Wenn Regisseur Guida neue Facetten der queeren Gemeinschaft darstellt, wie hier in Lucas’ Wohngemeinschaft, bedient er sich eher der üblichen Symbole, die Fernsehen und Werbung sich mittlerweile angeeignet haben. Regenbogenfahnen tapezieren die Wände, die Jugendlichen voguen gemeinsam im Vorgarten, die Eröffnung einer Bäckerei wird mit einer Drag Show begangen. Weiter in die Tiefe einer queeren Kultur geht der Film nicht und die Bewohner*innen bleiben größtenteils namenlos, während Ansätze der Darstellung einer tatsächlichen Community von einer verstärkten Gehässigkeit und Eifersucht der schwulen Figuren konterkariert werden.
Zucker und Butter
Und trotzdem ist dies eine gelungene Fortsetzung, nur eben auf eine andere Weise. Antonios emotionale Reise endet, indem er endlich ein eigenes Dessert kreieren muss, anstatt sich an seinen alten Tiramisu-Rezepten festzuhalten. Dass das große Meisterwerk, das er schließlich symbolreich aus alten Backüberresten herstellt, weder sonderlich raffiniert noch appetitlich aussieht, aber trotzdem von allen als Durchbruch gefeiert wird, lässt sich als eine Metapher für den Film selbst lesen. Das Autor*innen-Duo aus Guida und Gaia Marianna Musacchio erzählt ja selbst von der Unmöglichkeit, die Fortsetzung so gut wie das Original werden zu lassen. Jedoch muss man zuerst am Versuch scheitern, um zur Reife der Erkenntnis zu gelangen. Gerade dieses Dilemma behandeln die beiden mit einer sympathischen Dringlichkeit. Das giftig blaue Törtchen am Ende steht dadurch für Antonios Versuch, aus Altem etwas Neues zu schaffen – zusammengewürfelt, klebrig, doch geschaffen aus Leidenschaft. Die Backüberreste werden mit der Zeit alt und trocken, deswegen muss man mit Fett und Zucker dagegenhalten. So setzt sich auch die Ästhetik des Films zusammen.

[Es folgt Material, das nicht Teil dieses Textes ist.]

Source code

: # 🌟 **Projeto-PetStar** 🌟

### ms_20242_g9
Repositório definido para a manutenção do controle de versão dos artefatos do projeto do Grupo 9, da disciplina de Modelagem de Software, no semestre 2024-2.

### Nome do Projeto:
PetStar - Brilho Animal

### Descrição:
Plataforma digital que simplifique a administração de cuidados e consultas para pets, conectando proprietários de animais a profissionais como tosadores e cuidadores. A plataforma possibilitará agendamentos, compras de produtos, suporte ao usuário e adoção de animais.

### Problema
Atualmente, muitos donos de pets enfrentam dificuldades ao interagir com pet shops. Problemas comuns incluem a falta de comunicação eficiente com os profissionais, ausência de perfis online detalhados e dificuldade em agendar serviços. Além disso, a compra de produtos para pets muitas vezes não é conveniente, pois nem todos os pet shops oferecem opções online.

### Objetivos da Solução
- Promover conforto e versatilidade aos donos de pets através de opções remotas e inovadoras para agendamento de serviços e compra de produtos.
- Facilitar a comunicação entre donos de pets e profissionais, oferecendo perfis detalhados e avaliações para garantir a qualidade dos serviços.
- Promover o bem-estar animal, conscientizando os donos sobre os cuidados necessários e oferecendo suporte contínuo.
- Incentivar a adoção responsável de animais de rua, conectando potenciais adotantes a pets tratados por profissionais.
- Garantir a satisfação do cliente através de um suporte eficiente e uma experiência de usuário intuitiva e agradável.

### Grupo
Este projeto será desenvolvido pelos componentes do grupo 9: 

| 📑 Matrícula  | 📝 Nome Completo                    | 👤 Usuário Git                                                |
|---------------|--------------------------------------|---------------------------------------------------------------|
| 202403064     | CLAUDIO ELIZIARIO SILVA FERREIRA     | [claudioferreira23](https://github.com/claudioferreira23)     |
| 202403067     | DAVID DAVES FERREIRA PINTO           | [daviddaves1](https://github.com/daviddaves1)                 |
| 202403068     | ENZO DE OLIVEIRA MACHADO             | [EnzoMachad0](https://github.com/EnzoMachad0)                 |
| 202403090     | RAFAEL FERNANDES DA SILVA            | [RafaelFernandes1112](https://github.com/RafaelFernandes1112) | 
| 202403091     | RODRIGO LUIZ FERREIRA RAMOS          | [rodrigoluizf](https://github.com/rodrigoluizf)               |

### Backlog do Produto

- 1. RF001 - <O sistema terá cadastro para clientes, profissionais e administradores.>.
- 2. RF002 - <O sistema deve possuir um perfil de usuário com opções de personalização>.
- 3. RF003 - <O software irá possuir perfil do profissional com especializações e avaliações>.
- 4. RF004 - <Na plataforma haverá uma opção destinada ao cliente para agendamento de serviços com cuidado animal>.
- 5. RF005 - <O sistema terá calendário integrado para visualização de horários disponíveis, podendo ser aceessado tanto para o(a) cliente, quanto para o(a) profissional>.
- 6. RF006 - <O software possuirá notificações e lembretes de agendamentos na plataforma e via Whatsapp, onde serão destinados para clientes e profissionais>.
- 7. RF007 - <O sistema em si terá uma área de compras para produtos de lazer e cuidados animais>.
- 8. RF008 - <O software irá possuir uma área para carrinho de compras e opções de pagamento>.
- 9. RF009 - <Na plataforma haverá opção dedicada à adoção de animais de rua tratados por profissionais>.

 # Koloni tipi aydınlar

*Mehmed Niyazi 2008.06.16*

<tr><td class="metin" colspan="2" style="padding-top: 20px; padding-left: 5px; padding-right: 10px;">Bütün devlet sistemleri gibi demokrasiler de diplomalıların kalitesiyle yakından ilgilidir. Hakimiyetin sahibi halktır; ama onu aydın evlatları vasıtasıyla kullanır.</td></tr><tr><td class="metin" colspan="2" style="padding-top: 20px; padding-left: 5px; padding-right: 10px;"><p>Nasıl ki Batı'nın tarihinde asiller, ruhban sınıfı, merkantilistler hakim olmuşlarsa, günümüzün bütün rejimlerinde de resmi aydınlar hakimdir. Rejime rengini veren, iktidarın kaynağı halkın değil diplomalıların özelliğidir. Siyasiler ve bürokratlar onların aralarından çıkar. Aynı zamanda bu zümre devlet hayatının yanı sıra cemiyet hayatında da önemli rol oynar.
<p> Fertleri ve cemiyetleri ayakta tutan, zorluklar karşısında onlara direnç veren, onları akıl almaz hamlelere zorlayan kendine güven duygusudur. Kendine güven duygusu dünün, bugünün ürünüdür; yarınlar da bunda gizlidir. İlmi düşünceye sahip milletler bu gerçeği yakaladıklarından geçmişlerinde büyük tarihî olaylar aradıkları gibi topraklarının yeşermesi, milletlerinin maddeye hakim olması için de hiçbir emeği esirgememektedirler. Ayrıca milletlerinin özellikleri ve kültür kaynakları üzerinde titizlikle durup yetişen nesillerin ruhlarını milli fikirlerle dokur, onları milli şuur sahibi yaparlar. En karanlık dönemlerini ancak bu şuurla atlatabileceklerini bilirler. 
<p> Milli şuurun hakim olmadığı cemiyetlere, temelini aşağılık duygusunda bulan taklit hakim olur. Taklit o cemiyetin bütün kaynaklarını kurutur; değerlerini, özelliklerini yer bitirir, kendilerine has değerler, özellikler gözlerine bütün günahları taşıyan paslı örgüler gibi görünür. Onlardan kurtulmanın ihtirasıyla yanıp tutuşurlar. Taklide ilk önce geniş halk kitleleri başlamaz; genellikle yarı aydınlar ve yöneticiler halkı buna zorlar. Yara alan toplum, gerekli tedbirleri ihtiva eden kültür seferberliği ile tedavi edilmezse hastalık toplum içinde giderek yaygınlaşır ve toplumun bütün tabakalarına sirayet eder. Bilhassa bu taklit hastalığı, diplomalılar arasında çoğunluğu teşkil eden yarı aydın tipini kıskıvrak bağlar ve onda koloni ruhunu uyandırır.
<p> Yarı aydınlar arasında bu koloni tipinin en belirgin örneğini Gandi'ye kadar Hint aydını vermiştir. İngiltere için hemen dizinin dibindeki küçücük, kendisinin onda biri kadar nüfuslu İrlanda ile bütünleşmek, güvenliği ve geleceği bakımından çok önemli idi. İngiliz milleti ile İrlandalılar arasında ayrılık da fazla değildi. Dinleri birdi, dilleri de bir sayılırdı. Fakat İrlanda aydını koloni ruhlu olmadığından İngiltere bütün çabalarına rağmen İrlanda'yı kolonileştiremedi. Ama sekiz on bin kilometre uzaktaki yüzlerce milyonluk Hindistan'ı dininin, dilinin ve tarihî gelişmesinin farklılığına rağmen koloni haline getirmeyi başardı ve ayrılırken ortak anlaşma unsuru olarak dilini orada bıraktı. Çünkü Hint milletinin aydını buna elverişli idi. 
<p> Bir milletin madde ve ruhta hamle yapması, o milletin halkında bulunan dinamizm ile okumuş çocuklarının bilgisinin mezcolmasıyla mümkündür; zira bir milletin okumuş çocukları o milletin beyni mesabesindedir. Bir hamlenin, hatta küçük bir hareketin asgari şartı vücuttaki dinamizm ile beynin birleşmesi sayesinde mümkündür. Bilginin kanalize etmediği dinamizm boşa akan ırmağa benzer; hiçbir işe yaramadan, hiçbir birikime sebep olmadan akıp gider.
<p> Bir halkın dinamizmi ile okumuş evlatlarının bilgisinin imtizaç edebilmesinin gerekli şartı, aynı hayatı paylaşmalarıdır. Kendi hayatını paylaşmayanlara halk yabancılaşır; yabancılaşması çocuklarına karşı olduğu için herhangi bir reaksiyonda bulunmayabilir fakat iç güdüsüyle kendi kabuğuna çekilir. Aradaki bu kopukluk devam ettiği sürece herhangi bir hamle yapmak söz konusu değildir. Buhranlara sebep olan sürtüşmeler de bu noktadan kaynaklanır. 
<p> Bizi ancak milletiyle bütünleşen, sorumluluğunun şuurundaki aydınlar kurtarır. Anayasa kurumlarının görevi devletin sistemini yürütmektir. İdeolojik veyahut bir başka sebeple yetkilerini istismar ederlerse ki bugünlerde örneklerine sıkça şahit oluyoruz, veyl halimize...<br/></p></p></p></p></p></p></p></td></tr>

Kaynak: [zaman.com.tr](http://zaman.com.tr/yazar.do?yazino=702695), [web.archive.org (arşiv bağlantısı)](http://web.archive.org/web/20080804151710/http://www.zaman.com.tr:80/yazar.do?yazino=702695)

Hier in der Fortsetzung sind die budgetären und handwerklichen Einschränkungen des Films noch offensichtlicher geworden, während der Maßstab gewachsen ist. Die Schauspielenden begehen und verlassen die Szenen oft etwas staksig und gezwungen. In sterilen Sets und etwas zu zaghafter Kameraführung werden die Milieus von Social-Media-Stardom und Römischen Brennpunkt-Stadtteilen mehr oder minder glaubwürdig behauptet. Die sperrige Künstlichkeit des Films gibt jedoch Raum für eine naive Ehrlichkeit. Zwischen intriganter Gehässigkeit und breitem Melodram ist Mascarpone 2 dann fast so messy, so auf der Suche nach den richtigen Worten, wie sich die Liebe manchmal anfühlt, und damit ein unerwarteter Vertreter von gelungenem, queerem Camp. Da wäre es beinahe kontraproduktiv gewesen, wenn die Fortsetzung das Original übertrumpft hätte.